Bande de filles: tra ricerca identitaria e affermazione sociale
Due squadre che si fronteggiano sotto i fari accecanti di uno stadio: scatti, contrasti e urla di gioia. Céline Sciamma apre il suo terzo lungometraggio con una partita di football americano, scelta curiosa visto che piombiamo poi immediatamente nella buia e inospitale banlieue parigina. Marieme vive con due sorelle più piccole e il fratello maggiore, figura ingombrante che tenta di sostituirsi all’assenza del padre. Costretta a sopravvivere in una realtà su più fronti opprimente, la ragazza cercherà in tutti i modi di integrarsi con un gruppo di coetanee dalla dubbia reputazione.
Dalla luce al buio, dalla condivisione di un momento assolutamente positivo come lo sport a un drammatico ritorno tra le mura domestiche, la prima sequenza del film racchiude per intero il senso dell’operazione della Sciamma. Siamo sorpresi di vedere delle ragazze sotto le ingombranti divise da football americano, le vediamo felici e forti, un gruppo unito che si sgretola al fischio finale, dopo il quale le vediamo rientrare una alla volta tra le grigie palazzine del quartiere, sentendo solo un flebile e losco chiacchiericcio maschile.
La discesa nell’abisso avviene per Marieme in concomitanza con i problemi scolastici: senza poter più studiare, con una famiglia in difficoltà e pochissimi amici, viene accolta da una “banda di ragazze”. Balli di gruppo, furti di vestiti, pranzi al fast food, l’estetica del film è da qui in avanti assolutamente vivace e pop. Come nei precedenti Naissance des pieuvres e Tomboy, è la colonna sonora a suggerircelo con la scelta chiara di puntare su una hit come Diamonds di Rihanna (da cui poi il discutibilissimo titolo italiano). Un’estetica che rappresenta il disperdersi dell’unità nella moltitudine, la necessità di omologarsi per poter essere accettati. In un primo momento, nell’ambito ancora protetto del quartiere, il cambio di costumi avviene nella direzione delle altre tre ragazze (ad un certo punto si incontra una ragazza che scopriamo essere “la quarta”, quasi la parola chiave fosse sostituibilità), poi però, lontano da casa, lasciata a sé stessa, l’immagine che vediamo è quella che ci si aspetta di vedere nella Parigi dei salotti mondani o quella dura e mascolina delle aree di spaccio.

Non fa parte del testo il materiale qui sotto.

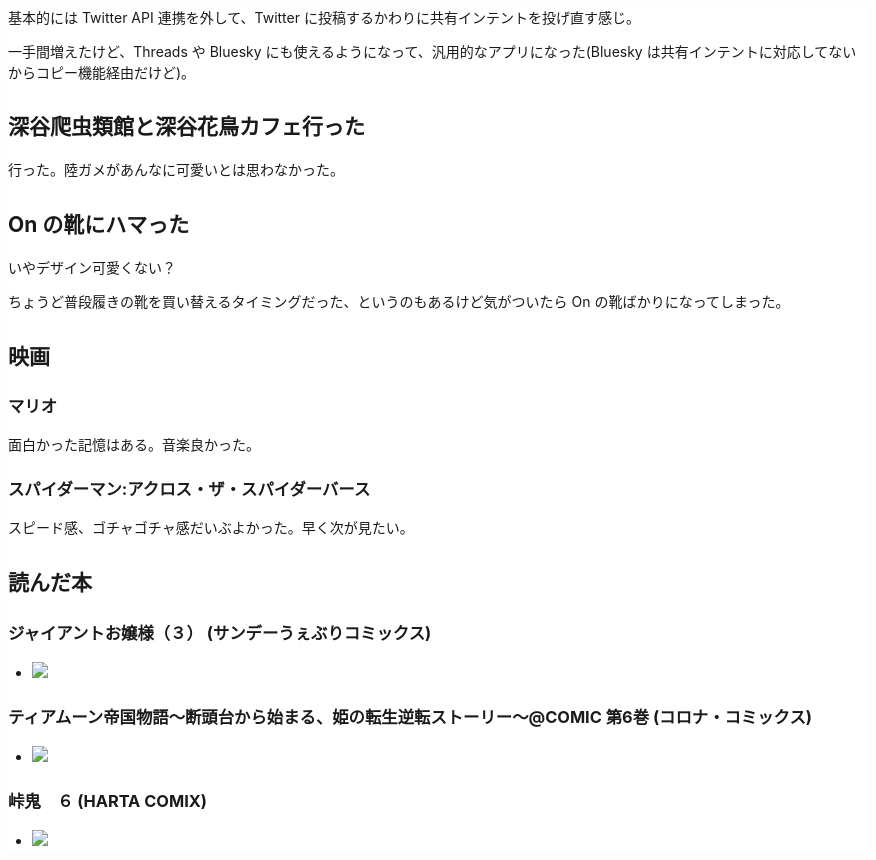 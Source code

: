 基本的には Twitter API 連携を外して、Twitter に投稿するかわりに共有インテントを投げ直す感じ。

一手間増えたけど、Threads や Bluesky にも使えるようになって、汎用的なアプリになった(Bluesky は共有インテントに対応してないからコピー機能経由だけど)。

## 深谷爬虫類館と深谷花鳥カフェ行った

行った。陸ガメがあんなに可愛いとは思わなかった。

## On の靴にハマった

いやデザイン可愛くない？

ちょうど普段履きの靴を買い替えるタイミングだった、というのもあるけど気がついたら On の靴ばかりになってしまった。

## 映画

### マリオ

面白かった記憶はある。音楽良かった。

### スパイダーマン:アクロス・ザ・スパイダーバース

スピード感、ゴチャゴチャ感だいぶよかった。早く次が見たい。

## 読んだ本

### ジャイアントお嬢様（３） (サンデーうぇぶりコミックス)

<ul class="kindle-book">
<li>
<a href="https://www.amazon.co.jp/gp/product/B0B51BKKF1?ie=UTF8&psc=1&linkCode=li2&tag=codingfeline-22&linkId=7b97371f8d2c026ec4b1ac8961ed81ca&language=ja_JP&ref_=as_li_ss_il" target="_blank"><img border="0" src="//ws-fe.amazon-adsystem.com/widgets/q?_encoding=UTF8&ASIN=B0B51BKKF1&Format=_SL160_&ID=AsinImage&MarketPlace=JP&ServiceVersion=20070822&WS=1&tag=codingfeline-22&language=ja_JP" ></a><img src="https://ir-jp.amazon-adsystem.com/e/ir?t=codingfeline-22&language=ja_JP&l=li2&o=9&a=B0B51BKKF1" width="1" height="1" border="0" alt="" style="border:none !important; margin:0px !important;" />
</li>
</ul>

### ティアムーン帝国物語～断頭台から始まる、姫の転生逆転ストーリー～@COMIC 第6巻 (コロナ・コミックス)

<ul class="kindle-book">
<li>
<a href="https://www.amazon.co.jp/gp/product/B0BVDNTRK5?ie=UTF8&psc=1&linkCode=li2&tag=codingfeline-22&linkId=483aa252d47a0411014d311aa6c4c9a4&language=ja_JP&ref_=as_li_ss_il" target="_blank"><img border="0" src="//ws-fe.amazon-adsystem.com/widgets/q?_encoding=UTF8&ASIN=B0BVDNTRK5&Format=_SL160_&ID=AsinImage&MarketPlace=JP&ServiceVersion=20070822&WS=1&tag=codingfeline-22&language=ja_JP" ></a><img src="https://ir-jp.amazon-adsystem.com/e/ir?t=codingfeline-22&language=ja_JP&l=li2&o=9&a=B0BVDNTRK5" width="1" height="1" border="0" alt="" style="border:none !important; margin:0px !important;" />
</li>
</ul>

### 峠鬼　６ (HARTA COMIX)

<ul class="kindle-book">
<li>
<a href="https://www.amazon.co.jp/gp/product/B0C12VNMN8?ie=UTF8&psc=1&linkCode=li2&tag=codingfeline-22&linkId=86a4e69be98e8333543c3f97bb7d7ce3&language=ja_JP&ref_=as_li_ss_il" target="_blank"><img border="0" src="//ws-fe.amazon-adsystem.com/widgets/q?_encoding=UTF8&ASIN=B0C12VNMN8&Format=_SL160_&ID=AsinImage&MarketPlace=JP&ServiceVersion=20070822&WS=1&tag=codingfeline-22&language=ja_JP" ></a><img src="https://ir-jp.amazon-adsystem.com/e/ir?t=codingfeline-22&language=ja_JP&l=li2&o=9&a=B0C12VNMN8" width="1" height="1" border="0" alt="" style="border:none !important; margin:0px !important;" />
</li>
</ul>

Il finale ci racconta una scelta di libertà, l’impossibilità di accettare il destino di essere possesso di qualcun altro, sia esso attraverso l’istituzione del matrimonio o le gerarchie del narcotraffico. Conosciamo la protagonista attraverso il rifiuto, attraverso la capacità di opporsi all’essere parte di un sistema. Un finale che resta aperto, da immaginare, ma che brilla nella possibilità di essere sé stessi anche se soli.